Pantech To Enjoy Higher Contribution From Palm Oil Industry: Mercury

Key contributors for Pantech were from the manufacturing and trading division, contributing 52.7% and 47.3% to total revenue for the current quarter. Results were weaker due to slower delivery to local oil and gas projects and lower raw material prices resulting in lower product ASPs.

The current strong oil prices could strengthen and bring positive impact to its related capital activities such as increase spending in facilities maintenance and upgrading activities in the oil and gas industry. This will improve the demand for the company’s PVF products in the local and international market, said Mercury Securities (Mercury) in the recent report.

Petronas had allocated 20% of planned capital expenditure over the next 5 years from financial year 2022. This suggests a positive industry outlook, potentially adding tally to the group’s current order book of about RM300 million, expected to be fully recognised within 3 to 6 months.

With more than 70% of the group’s earnings derived from this sector, Pantech is in the right position to benefit from the capital expenditure cycle. Approximately 40% of the revenue from this sector comes from the maintenance of pipes, valves, and fittings (PVF), suggesting a strong recurring income.

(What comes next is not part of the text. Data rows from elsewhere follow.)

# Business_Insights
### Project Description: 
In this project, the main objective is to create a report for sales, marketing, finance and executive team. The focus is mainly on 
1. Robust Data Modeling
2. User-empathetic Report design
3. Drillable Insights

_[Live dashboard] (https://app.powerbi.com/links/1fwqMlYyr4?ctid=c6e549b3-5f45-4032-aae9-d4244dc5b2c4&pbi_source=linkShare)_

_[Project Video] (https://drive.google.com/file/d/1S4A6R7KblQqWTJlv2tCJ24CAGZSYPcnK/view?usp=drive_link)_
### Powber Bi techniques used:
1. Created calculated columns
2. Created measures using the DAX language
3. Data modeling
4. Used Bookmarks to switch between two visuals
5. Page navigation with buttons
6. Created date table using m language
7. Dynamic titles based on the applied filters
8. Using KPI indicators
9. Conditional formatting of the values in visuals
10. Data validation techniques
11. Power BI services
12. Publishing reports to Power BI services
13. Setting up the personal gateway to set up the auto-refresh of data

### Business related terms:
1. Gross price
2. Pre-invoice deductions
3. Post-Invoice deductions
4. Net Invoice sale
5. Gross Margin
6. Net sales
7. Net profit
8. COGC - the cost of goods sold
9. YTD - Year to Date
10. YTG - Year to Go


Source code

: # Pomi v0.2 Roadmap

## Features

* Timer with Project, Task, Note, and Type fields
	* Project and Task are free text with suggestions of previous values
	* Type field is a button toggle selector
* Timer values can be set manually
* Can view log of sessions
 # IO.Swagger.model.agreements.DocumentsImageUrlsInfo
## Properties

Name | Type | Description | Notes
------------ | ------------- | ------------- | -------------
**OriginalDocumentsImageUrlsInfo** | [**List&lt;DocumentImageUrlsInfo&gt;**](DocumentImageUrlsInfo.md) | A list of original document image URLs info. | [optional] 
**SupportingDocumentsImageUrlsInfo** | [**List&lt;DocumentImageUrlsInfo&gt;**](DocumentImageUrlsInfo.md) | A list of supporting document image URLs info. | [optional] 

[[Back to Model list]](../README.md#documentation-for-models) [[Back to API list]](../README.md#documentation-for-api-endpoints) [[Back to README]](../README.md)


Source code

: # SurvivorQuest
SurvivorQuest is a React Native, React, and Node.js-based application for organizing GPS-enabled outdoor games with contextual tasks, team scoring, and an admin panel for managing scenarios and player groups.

Pantech supplies PVFs to the palm oil industry. Mercury believes that more contracts could be secured from the palm oil industry on the back of strong palm oil prices. With more than 30,000 stock keeping units, the company is better positioned to meet rising customer demands. Key risks identified by Mercury include fluctuation of steel and nickel prices, labour shortages, and slower-than-expected contract flow.